Spam musubi is a popular snack and lunch food in Hawaii composed of a slice of grilled Spam on top of a block of rice, wrapped together with nori dried seaweed in the tradition of Japanese omusubi. Inexpensive and portable, Spam musubi are commonly found near cash registers in convenience stores all over Hawaii. Typical preparation begins with grilling slices of spam, sometimes with a light teriyaki flavor. An acrylic mold (often the shape of a slice of Spam) is then placed over a long, narrow piece of nori and rice is pressed into the mold. The grilled spam is placed over the rice before the mold is removed. The nori is then wrapped over the top and around the musubi. It is served sometimes with soy sauce or Japanese mayonnaise. Spam became a popular food in Hawaii after World War II. Spam was a main course for the troops during the war, and the large military presence in Hawaii led to Spam’s widespread local adoption. Local Japanese created the Spam musubi as a result. (Wikipedia)
Musubi (plural musubi or musubis) – A food made of a food such as meat tied to a block of rice with nori, differing from sushi in that the rice is not vinegared. (Wikipedia)
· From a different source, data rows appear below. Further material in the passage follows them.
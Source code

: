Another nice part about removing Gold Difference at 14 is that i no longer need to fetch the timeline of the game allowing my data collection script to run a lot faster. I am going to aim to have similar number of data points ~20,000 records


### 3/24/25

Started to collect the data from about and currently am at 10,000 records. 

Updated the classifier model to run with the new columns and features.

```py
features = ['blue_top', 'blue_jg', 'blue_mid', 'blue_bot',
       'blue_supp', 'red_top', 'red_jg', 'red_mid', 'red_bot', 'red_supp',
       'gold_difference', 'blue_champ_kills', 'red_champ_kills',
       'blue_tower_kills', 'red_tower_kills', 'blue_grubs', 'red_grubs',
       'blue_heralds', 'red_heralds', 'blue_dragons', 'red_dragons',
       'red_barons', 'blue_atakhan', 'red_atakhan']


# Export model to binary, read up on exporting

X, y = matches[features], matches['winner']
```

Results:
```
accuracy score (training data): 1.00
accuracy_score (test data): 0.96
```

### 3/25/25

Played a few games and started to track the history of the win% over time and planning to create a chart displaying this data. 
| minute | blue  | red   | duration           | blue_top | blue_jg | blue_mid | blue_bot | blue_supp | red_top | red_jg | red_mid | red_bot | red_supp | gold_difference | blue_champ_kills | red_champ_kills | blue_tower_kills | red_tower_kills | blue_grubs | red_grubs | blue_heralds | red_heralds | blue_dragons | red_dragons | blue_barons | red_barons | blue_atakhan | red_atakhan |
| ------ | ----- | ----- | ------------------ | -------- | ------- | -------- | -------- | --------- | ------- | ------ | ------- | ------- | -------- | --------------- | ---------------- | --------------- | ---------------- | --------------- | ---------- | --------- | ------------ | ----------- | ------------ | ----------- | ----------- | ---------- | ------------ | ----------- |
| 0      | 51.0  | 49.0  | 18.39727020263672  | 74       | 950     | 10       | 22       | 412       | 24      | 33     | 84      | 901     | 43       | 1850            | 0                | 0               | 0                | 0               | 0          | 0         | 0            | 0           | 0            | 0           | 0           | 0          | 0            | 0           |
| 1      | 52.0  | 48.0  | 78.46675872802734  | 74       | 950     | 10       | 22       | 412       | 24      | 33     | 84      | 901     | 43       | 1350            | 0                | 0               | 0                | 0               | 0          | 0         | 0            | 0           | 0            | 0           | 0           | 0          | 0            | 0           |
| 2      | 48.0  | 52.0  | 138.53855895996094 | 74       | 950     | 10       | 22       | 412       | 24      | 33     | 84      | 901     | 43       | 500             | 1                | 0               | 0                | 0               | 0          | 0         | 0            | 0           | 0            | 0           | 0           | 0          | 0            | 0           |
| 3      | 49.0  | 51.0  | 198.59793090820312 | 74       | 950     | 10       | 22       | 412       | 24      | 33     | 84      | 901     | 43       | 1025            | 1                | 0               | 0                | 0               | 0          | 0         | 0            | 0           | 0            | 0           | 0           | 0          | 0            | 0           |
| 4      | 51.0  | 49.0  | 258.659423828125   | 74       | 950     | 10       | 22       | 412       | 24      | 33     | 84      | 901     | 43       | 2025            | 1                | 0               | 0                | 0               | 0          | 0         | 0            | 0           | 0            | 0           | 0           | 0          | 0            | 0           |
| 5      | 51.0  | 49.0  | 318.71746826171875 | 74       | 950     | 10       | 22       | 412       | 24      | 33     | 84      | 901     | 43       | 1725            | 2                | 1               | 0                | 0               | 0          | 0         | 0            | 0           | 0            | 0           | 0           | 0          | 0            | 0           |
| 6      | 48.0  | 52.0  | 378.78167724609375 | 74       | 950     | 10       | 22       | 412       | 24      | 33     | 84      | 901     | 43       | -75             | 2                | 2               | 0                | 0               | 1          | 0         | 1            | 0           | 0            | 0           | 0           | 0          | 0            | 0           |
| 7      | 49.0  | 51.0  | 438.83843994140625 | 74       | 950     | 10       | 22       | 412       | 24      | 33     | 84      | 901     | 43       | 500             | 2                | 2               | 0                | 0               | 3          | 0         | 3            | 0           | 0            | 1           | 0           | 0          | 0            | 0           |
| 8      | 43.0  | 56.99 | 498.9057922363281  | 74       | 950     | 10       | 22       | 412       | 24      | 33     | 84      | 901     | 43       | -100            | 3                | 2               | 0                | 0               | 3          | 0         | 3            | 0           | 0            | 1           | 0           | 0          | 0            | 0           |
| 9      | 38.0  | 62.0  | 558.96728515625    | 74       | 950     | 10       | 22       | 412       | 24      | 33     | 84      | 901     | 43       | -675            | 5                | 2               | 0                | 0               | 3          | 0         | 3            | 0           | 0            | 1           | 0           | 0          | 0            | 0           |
A favorite Hawaiian way to eat Spam is in the form of a musubi (pronounced moo-soo-bee, with no accent). It is a fried slice of spam on rice pressed together to form a small block, then wrapped with a strip of seaweed. The Spam musubi is eaten as a sandwich, and it is perhaps the Island’s favorite “to go” or snack food. Spam musubi is literally everywhere in Hawaii, including local convenience stores, grocery stores, school cafeterias, and even at the zoo. Eating a Spam musubi seems to serve as a rite of passage for newcomers anxious to attain “local” status. (What’s Cooking America)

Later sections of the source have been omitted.